I am pretty sure no one would take exception to the idea that, no matter the type of society we consider, the members of that society always need, among other things, food, paycheck-for-allclothing and shelter. We, of course, need more than this basic stuff, so I don’t want to suggest that my list here is exhaustive or could ever be. Rather, let’s assume food, clothing and shelter, stand in for a host of concrete needs that must be satisfied by the means provided by nature. These needs require some definite level of interchange with nature, which are the source of the material means to satisfy them. And to appropriate these means to life from nature, requires some definite expenditure of human effort — labor.

So here is the thing:

While food, clothing and shelter are always necessary in definite quantity under all conditions, the labor required to appropriate them has steadily declined over the past 200 years or so as a consequence of several big bursts in the productivity of human labor. We call these concentrated bursts of improvement of the productivity of human labor industrial revolutions and there has been at least three by the reckoning of many writers. So, while labor is still necessary to produce food, clothing and shelter, the quantity of labor necessary for this purpose has clearly declined over time.
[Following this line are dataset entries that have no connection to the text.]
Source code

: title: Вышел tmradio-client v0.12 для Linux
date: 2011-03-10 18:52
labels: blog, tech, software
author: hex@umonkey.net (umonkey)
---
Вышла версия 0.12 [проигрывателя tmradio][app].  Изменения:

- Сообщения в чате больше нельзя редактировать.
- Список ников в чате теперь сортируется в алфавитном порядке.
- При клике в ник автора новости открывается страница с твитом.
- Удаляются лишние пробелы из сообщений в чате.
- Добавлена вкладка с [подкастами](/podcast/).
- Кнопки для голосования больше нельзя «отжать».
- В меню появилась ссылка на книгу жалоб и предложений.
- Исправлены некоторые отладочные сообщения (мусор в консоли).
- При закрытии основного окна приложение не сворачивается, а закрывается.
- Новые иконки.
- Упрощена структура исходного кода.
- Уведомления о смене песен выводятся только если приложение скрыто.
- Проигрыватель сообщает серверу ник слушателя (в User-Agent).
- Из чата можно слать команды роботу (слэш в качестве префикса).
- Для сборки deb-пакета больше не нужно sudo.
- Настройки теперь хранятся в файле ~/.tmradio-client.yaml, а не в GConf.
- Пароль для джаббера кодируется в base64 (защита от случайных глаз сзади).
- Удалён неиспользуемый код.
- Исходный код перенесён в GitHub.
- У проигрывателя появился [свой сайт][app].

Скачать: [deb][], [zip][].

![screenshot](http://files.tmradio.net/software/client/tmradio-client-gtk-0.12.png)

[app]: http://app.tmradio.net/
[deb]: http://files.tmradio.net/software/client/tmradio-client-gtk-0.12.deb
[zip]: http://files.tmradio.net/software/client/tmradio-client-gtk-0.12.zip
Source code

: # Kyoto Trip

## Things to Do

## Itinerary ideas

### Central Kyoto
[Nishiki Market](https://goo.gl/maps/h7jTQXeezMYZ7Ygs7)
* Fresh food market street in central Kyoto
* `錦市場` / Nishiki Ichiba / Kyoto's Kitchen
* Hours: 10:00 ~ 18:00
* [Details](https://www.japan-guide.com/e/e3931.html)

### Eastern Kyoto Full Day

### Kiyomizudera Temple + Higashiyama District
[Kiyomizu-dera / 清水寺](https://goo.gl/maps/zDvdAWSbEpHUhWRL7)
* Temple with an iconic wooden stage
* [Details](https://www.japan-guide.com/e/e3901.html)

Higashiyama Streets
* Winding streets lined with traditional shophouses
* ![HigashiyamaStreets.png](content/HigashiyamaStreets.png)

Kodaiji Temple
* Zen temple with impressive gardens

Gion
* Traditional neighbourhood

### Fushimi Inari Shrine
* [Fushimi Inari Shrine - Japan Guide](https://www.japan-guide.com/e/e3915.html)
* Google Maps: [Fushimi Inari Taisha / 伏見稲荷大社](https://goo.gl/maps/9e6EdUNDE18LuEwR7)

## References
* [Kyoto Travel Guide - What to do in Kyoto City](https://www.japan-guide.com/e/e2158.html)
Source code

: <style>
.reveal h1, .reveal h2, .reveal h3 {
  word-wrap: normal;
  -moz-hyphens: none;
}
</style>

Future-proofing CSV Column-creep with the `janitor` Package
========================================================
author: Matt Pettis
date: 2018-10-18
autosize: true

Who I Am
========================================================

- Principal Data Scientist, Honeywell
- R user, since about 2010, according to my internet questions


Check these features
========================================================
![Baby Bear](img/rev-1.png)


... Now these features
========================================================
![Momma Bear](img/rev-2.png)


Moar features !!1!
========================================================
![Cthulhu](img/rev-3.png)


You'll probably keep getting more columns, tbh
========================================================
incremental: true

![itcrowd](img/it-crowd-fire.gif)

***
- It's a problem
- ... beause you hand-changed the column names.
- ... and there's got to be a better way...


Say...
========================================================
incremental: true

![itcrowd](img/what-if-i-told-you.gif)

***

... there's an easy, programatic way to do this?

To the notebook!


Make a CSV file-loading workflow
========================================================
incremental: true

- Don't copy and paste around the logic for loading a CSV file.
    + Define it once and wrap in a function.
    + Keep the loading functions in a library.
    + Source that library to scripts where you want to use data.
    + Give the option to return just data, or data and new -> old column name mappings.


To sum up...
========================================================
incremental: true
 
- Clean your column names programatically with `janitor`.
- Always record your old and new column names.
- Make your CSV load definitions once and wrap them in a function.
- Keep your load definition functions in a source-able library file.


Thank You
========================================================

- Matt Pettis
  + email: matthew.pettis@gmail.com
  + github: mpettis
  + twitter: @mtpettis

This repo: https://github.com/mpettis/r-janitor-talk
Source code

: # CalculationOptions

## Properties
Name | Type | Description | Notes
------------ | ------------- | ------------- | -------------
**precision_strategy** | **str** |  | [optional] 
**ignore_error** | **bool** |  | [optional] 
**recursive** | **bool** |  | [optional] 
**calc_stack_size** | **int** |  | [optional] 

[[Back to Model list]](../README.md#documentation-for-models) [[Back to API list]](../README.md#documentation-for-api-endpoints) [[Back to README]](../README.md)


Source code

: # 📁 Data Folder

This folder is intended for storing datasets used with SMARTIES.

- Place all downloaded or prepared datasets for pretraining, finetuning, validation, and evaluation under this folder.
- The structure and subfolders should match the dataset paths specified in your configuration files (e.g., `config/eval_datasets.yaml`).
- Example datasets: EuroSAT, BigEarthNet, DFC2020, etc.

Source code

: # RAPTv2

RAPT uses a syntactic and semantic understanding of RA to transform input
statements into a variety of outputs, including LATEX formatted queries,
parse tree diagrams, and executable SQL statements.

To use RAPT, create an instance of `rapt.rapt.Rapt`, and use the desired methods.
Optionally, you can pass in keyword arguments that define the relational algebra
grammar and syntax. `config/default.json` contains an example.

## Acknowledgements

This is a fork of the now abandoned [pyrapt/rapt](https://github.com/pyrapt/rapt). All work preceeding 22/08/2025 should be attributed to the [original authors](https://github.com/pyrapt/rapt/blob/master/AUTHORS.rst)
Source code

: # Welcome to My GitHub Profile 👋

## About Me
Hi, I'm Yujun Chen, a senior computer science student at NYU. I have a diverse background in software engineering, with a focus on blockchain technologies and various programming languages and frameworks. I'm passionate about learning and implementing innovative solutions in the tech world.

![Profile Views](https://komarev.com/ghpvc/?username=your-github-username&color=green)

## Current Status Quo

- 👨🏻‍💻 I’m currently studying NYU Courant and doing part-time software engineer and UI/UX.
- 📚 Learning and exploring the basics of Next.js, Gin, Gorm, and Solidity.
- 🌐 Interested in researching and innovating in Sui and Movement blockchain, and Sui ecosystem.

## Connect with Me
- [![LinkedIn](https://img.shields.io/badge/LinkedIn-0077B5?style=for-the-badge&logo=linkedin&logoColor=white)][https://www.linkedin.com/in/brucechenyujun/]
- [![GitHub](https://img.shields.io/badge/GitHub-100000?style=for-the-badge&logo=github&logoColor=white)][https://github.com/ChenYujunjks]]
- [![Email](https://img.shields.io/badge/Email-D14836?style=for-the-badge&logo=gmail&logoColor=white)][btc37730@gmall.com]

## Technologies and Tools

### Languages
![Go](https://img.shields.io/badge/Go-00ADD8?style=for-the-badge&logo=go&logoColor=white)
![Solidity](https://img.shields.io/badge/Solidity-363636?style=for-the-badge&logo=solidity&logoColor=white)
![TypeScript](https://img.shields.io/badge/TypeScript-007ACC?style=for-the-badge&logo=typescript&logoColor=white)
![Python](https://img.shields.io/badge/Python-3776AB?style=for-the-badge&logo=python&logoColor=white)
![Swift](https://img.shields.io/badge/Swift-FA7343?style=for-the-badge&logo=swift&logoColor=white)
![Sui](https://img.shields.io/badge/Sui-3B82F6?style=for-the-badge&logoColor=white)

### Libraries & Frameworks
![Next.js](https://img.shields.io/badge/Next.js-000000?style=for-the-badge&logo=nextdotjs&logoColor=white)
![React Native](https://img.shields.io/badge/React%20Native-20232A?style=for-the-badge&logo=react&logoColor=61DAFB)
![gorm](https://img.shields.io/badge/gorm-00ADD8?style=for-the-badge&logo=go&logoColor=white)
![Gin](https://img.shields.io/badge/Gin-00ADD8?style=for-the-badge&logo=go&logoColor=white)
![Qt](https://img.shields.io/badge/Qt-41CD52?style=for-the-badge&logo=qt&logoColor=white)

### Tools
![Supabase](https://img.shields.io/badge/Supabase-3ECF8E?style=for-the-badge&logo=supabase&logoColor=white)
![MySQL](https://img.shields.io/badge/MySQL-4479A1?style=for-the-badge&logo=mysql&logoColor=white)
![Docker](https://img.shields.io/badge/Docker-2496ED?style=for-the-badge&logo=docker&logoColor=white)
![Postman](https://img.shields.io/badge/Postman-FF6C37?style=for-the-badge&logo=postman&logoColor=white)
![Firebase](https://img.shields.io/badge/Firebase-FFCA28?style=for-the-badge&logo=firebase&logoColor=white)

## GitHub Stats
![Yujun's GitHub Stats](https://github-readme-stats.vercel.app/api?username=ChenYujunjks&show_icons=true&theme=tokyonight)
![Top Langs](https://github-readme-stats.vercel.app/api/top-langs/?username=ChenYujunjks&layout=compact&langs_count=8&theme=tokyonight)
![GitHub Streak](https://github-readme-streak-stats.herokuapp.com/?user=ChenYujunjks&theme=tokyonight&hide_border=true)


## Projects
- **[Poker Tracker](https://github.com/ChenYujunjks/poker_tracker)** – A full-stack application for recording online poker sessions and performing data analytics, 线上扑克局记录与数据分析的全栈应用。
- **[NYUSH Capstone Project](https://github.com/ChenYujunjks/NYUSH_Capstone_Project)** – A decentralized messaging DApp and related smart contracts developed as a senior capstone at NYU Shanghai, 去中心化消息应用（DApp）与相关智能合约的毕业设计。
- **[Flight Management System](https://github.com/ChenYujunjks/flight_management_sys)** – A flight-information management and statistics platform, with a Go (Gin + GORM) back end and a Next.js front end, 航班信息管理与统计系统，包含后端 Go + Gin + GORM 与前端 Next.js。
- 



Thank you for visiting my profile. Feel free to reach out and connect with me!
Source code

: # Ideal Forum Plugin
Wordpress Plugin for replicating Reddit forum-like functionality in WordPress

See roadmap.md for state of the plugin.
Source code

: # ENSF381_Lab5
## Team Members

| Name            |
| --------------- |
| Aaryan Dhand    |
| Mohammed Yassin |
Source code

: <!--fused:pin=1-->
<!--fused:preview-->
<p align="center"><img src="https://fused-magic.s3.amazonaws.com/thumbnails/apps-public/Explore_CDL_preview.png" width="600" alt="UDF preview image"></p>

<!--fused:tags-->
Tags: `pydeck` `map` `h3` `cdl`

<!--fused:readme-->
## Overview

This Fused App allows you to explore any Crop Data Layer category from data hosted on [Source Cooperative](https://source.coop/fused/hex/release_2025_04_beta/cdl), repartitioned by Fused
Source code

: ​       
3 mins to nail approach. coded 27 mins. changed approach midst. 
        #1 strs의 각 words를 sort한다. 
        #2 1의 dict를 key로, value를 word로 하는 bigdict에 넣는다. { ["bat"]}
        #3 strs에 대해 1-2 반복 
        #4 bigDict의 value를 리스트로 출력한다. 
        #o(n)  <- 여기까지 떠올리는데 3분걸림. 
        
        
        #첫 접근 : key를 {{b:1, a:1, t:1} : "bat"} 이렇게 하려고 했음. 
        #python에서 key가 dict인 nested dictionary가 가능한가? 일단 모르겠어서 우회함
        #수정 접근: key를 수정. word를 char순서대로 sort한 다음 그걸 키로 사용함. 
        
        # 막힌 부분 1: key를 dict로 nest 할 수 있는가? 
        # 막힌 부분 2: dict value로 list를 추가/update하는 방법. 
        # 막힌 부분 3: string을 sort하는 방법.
On the other hand we have currency: Under existing relations food, clothing and shelter are not acquired directly through the labor of each individual separately, but through exchange in which we each acquire money by selling our labor power and use this money to buy the things we need to satisfy our needs. Again, the relation between the things we require to satisfy our needs — food, clothing and shelter — and the currency we require to acquire them has not been fixed, but has changed. The change here however, shows a markedly different tendency than the labor it takes to appropriate them from nature: While the labor required to appropriate them from nature has clearly declined over time, the currency required to acquire them in society has clearly increased over time.

So, we have these three things: labor, the means to life, currency. In the relationship between the means to life and labor, the tendency has been toward a reduction in the amount of the latter required to produce the former. But in the relationship between means to life and currency, the tendency has been toward an increase in the amount of the latter required to acquire the former. As the amount of labor required to produce food, clothing and shelter has fallen, the currency required to acquire them through exchange has risen.

How does anyone explain these two obvious, empirically verifiable, long-standing, secular relations?

Let’s throw in another factor: in the discussion above I have discussed the relation between social needs in the form of food clothing and shelter to the labor required to appropriate them from nature, on one hand. I have also discussed the relation between social needs in the form of food clothing and shelter to currency required to appropriate them from society, on the other hand. The inverse relation between the first and the second means as the amount of labor it takes to satisfy human need declines, the amount of currency it takes to acquire these means increases. Thus, counterintuitively, less actual labor requires more actual currency.

Now what do you suppose explains that perverse result?

This is important when discussing UBI, because UBI is about currency, but prices keep rising, although UBI — if the minimum wage is any indicator — will not keep up with this rise. It is also important because the single over-riding problem of present society is “not enough jobs” and this “problem is so great many on the Left propose a job for everyone in society guaranteed by the state. But how does the Left reconcile the fact that income is such a problem when the amount of labor necessary to appropriate the means to life has declined to such an absurdly low level we have to actually demand the fascist state create work for people?

The Left needs to take a fucking timeout and ask itself why jobs have to be created. They need to take a timeout and explain why as the labor required to produce goods declines, their prices keep increasing. Really, if you cannot explain these two things, you have no fucking credibility. And no worker with any sense should listen to you when you demand more money and more jobs.